Now, another judge has come forward and is ruling that the NSA’s phone surveillance is perfectly legal and that citizens should not expect privacy when it comes to their phone records.
Every day, people voluntarily surrender personal and seemingly private information to transnational corporations, which exploit that data for profit. Few think twice about it, even though it is far more intrusive than bulk telephony metadata collection. – U.S. District Judge William H. Pauley II
Pauley is certainly correct in saying that people share tons of information about themselves online with services like Facebook and Twitter, that means very little when we are talking about the NSA. Comparing someone’s personal decision to share information to the NSA’s spying simply does not make sense even if the government is collecting less data than citizens already share.
Unfortunately, the 1979 Smith V. Maryland decision in which the Supreme Court ruled that citizens have no “legitimate expectation of privacy” concerning their phone records and more specifically, the numbers that they dial, is still true today. Phone record collection is definitely something that the NSA does and is something that has been criticized but as we have learned over the past few months, the NSA spies on citizens in far more intrusive ways which are not nearly as legal as looking at phone records.

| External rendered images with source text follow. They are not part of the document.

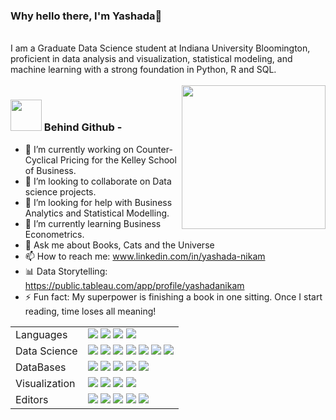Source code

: ### Why hello there, I'm Yashada👋

<br>
I am a Graduate Data Science student at Indiana University Bloomington, proficient in data analysis and visualization, statistical modeling, and machine learning with a strong foundation in Python, R and SQL.
<br> <br>

<img align="right" src="https://media.giphy.com/media/RkX2zcpO79EAf82ESl/giphy.gif" width="230">


### <img src="https://media4.giphy.com/media/v1.Y2lkPTc5MGI3NjExNGI5NGZmNWZiMmNlYjUwNTgxMzIzZDBmZTIwNThhNTc4OGY5NzdmNCZlcD12MV9pbnRlcm5hbF9naWZzX2dpZklkJmN0PXM/2S9bs4uSqCqqA1VcO3/giphy.gif" width="50"> Behind Github - 


- 🔭 I’m currently working on Counter-Cyclical Pricing for the Kelley School of Business. <br>
- 👯 I’m looking to collaborate on Data science projects. <br>
- 🤝 I’m looking for help with Business Analytics and Statistical Modelling. <br>
- 🌱 I’m currently learning Business Econometrics. <br>
- 💬 Ask me about Books, Cats and the Universe <br>
- 📫 How to reach me: www.linkedin.com/in/yashada-nikam <br>
- 📊 Data Storytelling: https://public.tableau.com/app/profile/yashadanikam <br>
- ⚡ Fun fact: My superpower is finishing a book in one sitting. Once I start reading, time loses all meaning! <br>

<table>
  <tr>
    <td valign="middle">
      <span>Languages</span>
    </td>
    <td valign="middle">
      <div float="left">
        <img src="https://img.shields.io/badge/Python-%233776AB.svg?&style=flat-square&logo=python&logoColor=white"/>
        <img src="https://img.shields.io/badge/R-%23276DC3.svg?&style=flat-square&logo=r&logoColor=white"/>
        <img src="https://img.shields.io/badge/SQL-%234169E1.svg?&style=flat-square&logo=sql&logoColor=white"/>
        <img src="https://img.shields.io/badge/C++-%2300599C.svg?&style=flat-square&logo=cplusplus&logoColor=white"/>
      </div>
    </td>
  </tr>
  <tr>
    <td valign="middle">
      <span>Data Science</span>
    </td>
    <td valign="middle">
      <div float="left">
        <img src="https://img.shields.io/badge/Pandas-%23150458.svg?&style=flat-square&logo=pandas&logoColor=white"/>
        <img src="https://img.shields.io/badge/PyTorch-%23EE4C2C.svg?&style=flat-square&logo=pytorch&logoColor=white"/>
        <img src="https://img.shields.io/badge/Tensorflow-%23FF6F00.svg?&style=flat-square&logo=tensorflow&logoColor=white"/>
        <img src="https://img.shields.io/badge/Keras-%23D00000.svg?&style=flat-square&logo=keras&logoColor=white"/>
        <img src="https://img.shields.io/badge/ScikitLearn-%23F7931E.svg?&style=flat-square&logo=scikitlearn&logoColor=white"/>
        <img src="https://img.shields.io/badge/Numpy-%23013243.svg?&style=flat-square&logo=numpy&logoColor=white"/>
        <img src="https://img.shields.io/badge/Scipy-%238CAAE6.svg?&style=flat-square&logo=scipy&logoColor=white"/>
      </div>
    </td>
  </tr>
  <tr>
    <td valign="middle">
      <span>DataBases</span>
    </td>
    <td valign="middle">
      <div float="left">
        <img src="https://img.shields.io/badge/MySQL-%234169E1.svg?&style=flat-square&logo=mysql&logoColor=white"/>
        <img src="https://img.shields.io/badge/PostgreSQL-%23336791.svg?&style=flat-square&logo=postgresql&logoColor=white"/> 
        <img src="https://img.shields.io/badge/sqlite-%23003B57.svg?&style=flat-square&logo=sqlitel&logoColor=white"/>
        <img src="https://img.shields.io/badge/mongodb-%2347A248.svg?&style=flat-square&logo=mongodb&logoColor=white"/>
        <img src="https://img.shields.io/badge/oracle-%f80000.svg?&style=flat-square&logo=oracle&logoColor=white"/> 
      </div>
    </td>
  </tr>
  <tr>
    <td valign="middle">
      <span>Visualization</span>
    </td>
    <td valign="middle">
      <div float="left">
        <img src="https://img.shields.io/badge/ggplot2-%23276DC3.svg?&style=flat-square&logo=r&logoColor=white"/>
        <img src="https://img.shields.io/badge/matplotlib-%23F37626.svg?&style=flat-square&logo=python&logoColor=white"/>
        <img src="https://img.shields.io/badge/tableau-%23E97627.svg?&style=flat-square&logo=tableau&logoColor=white"/>
        <img src="https://img.shields.io/badge/powerbi-%23F2C811.svg?&style=flat-square&logo=power-bi&logoColor=white"/>
      </div>
    </td>
  </tr>
  <tr>
    <td valign="middle">
      <span>Editors</span>
    </td>
    <td valign="middle">
      <div float="left">
        <img src="https://img.shields.io/badge/jupyter-%23F37626.svg?&style=flat-square&logo=jupyter&logoColor=white"/>
        <img src="https://img.shields.io/badge/github-%23121011.svg?style=flat-square&logo=github&logoColor=white"/>
        <img src="https://img.shields.io/badge/pycharm-143?style=flat-square&logo=pycharm&logoColor=black&color=black&labelColor=green"/>
        <img src="https://img.shields.io/badge/sublime_text-%23575757.svg?style=flat-square&logo=sublime-text&logoColor=important"/>
        <img src="https://img.shields.io/badge/visual_studio_code-%23575757.svg?style=flat-square&logo=visual-studio-code&color=blue&labelColor=blue"/>
      </div>
    </td>
  </tr>
  
</table>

Technology allowed al Qaeda to operate decentralized and plot international terrorist attacks remotely. The bulk telephony metadata collection program represents the government’s counter-punch. – Pauley
While Pauley was considering how he would come down on the topic, many people argued that the 1979 decision should not apply in 2013 because people use their phones in entirely different ways now. Anyone can tell that this is indeed true, as smartphones are far more advanced than any phone from the 70s and 80s, but the 1979 ruling only dealt with actual phone number records, which haven’t changed.